As Chinese technology businesses under strong criticism at home and abroad, social media powerhouse Weibo has made its Hong Kong stock market debut.
Weibo’s stock dropped more than 7% on the first day of trade.
Alibaba and JD.com, two other significant Chinese technology businesses, are both listed in the United States and Hong Kong.
It comes only days after Didi, the Chinese ride-hailing behemoth, announced that it will relocate its listing from the United States to Hong Kong.
Weibo’s secondary share sale in Hong Kong garnered $385 million (£290 million).
In the previous six months, the company’s shares on the New York Stock Exchange have lost about a third of their value.
Trade tensions between the United States and China, which soared during the Trump administration, show no signs of subsiding under President Biden.
Companies with shares listed in the United States have found themselves in the center of the continuing trade war between the world’s two largest economies.
Beijing has intensified its monitoring of China’s largest enterprises in recent months, with the technology sector receiving special attention.
Meanwhile, the Securities and Exchange Commission (SEC) of the United States has finalized guidelines that would allow US-listed international businesses to be delisted if their auditors fail to comply with authorities’ demands for information.
Some Chinese companies are now exploring for alternate sources of finance in case they need to delist their stock from the New York Stock Exchange.
“If all Chinese businesses are compelled to delist from US markets, it will be terrible.

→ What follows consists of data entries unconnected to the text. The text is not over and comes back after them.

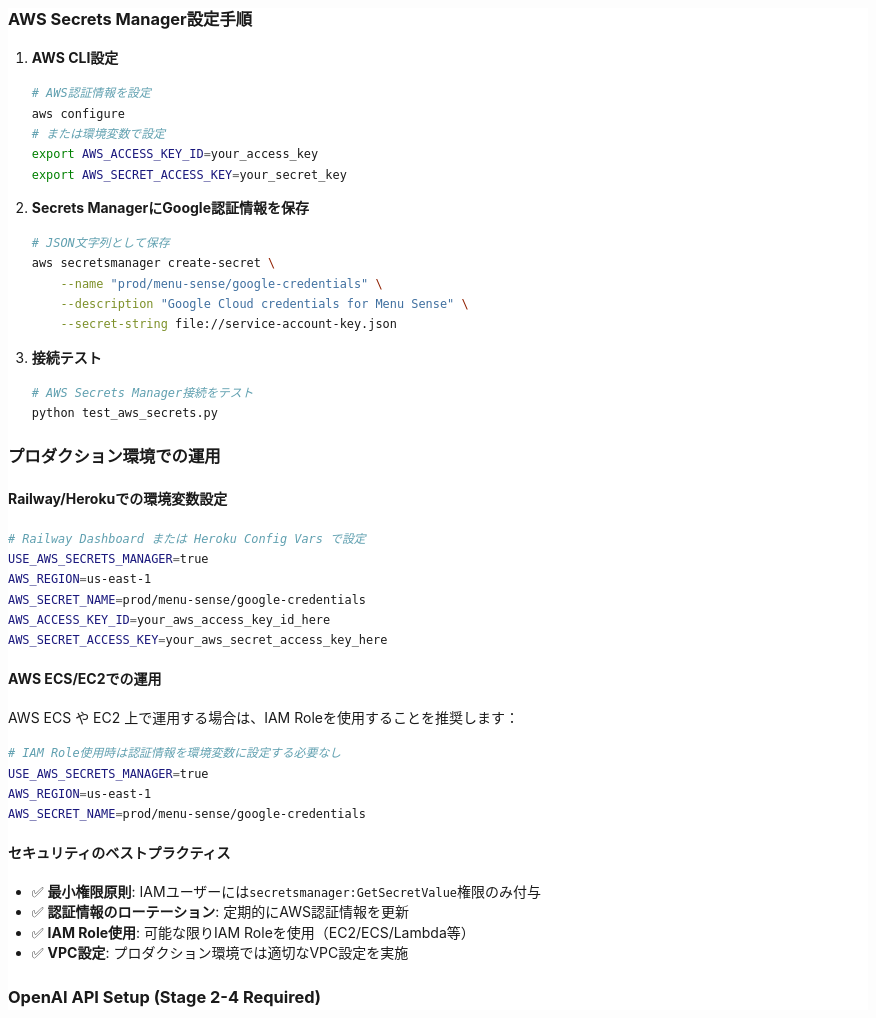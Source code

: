 ### AWS Secrets Manager設定手順

1. **AWS CLI設定**
   ```bash
   # AWS認証情報を設定
   aws configure
   # または環境変数で設定
   export AWS_ACCESS_KEY_ID=your_access_key
   export AWS_SECRET_ACCESS_KEY=your_secret_key
   ```

2. **Secrets ManagerにGoogle認証情報を保存**
   ```bash
   # JSON文字列として保存
   aws secretsmanager create-secret \
       --name "prod/menu-sense/google-credentials" \
       --description "Google Cloud credentials for Menu Sense" \
       --secret-string file://service-account-key.json
   ```

3. **接続テスト**
   ```bash
   # AWS Secrets Manager接続をテスト
   python test_aws_secrets.py
   ```

### プロダクション環境での運用

#### Railway/Herokuでの環境変数設定
```bash
# Railway Dashboard または Heroku Config Vars で設定
USE_AWS_SECRETS_MANAGER=true
AWS_REGION=us-east-1
AWS_SECRET_NAME=prod/menu-sense/google-credentials
AWS_ACCESS_KEY_ID=your_aws_access_key_id_here
AWS_SECRET_ACCESS_KEY=your_aws_secret_access_key_here
```

#### AWS ECS/EC2での運用
AWS ECS や EC2 上で運用する場合は、IAM Roleを使用することを推奨します：
```bash
# IAM Role使用時は認証情報を環境変数に設定する必要なし
USE_AWS_SECRETS_MANAGER=true
AWS_REGION=us-east-1
AWS_SECRET_NAME=prod/menu-sense/google-credentials
```

#### セキュリティのベストプラクティス
- ✅ **最小権限原則**: IAMユーザーには`secretsmanager:GetSecretValue`権限のみ付与
- ✅ **認証情報のローテーション**: 定期的にAWS認証情報を更新
- ✅ **IAM Role使用**: 可能な限りIAM Roleを使用（EC2/ECS/Lambda等）
- ✅ **VPC設定**: プロダクション環境では適切なVPC設定を実施

### OpenAI API Setup (Stage 2-4 Required)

Despite their fierce rivalry, the two nations need, must, and must be financially, economically, technologically, socially, and culturally connected “The executive director of China Money Network in Hong Kong, Nina Xiang, stated.
Didi Global, the world’s largest ride-hailing company, said last week that it will delist from the New York Stock Exchange and list in Hong Kong.
It garnered $4.4 billion in its first public offering on the New York Stock Exchange at the end of June, but China’s internet regulator ordered online merchants not to sell Didi’s app within days, claiming it improperly acquired customers’ personal data.
Didi’s statement that it will delist in the United States came only hours after the Securities and Exchange Commission announced that it would press forward with its efforts to delist Chinese companies from US stock markets for failing to comply with new accounting regulations.
Didi’s stock has dropped by more than half since it began trading in New York five months ago.
Ms. Xiang feels Weibo is secure for the time being: “A lot relies on whether Chinese and American regulators can hash out their disagreements on access to auditing records.”